AIM OF THE TASK |
Which lines in the data below contain the word "image"? Copy each of them.

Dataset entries
----------

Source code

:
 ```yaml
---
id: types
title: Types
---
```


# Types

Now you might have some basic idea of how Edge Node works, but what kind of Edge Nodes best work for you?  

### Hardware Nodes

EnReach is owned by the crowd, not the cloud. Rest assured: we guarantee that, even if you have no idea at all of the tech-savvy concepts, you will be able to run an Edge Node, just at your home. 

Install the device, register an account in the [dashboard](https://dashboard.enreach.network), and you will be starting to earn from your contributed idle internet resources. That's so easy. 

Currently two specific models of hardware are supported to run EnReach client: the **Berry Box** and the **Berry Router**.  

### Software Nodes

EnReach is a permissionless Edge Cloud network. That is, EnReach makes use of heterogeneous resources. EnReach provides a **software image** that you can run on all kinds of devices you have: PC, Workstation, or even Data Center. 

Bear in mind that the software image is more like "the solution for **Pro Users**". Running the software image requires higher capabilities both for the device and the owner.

----------

WRITTEN ANSWER |
EnReach is a permissionless Edge Cloud network. That is, EnReach makes use of heterogeneous resources. EnReach provides a **software image** that you can run on all kinds of devices you have: PC, Workstation, or even Data Center. 
Bear in mind that the software image is more like "the solution for **Pro Users**". Running the software image requires higher capabilities both for the device and the owner.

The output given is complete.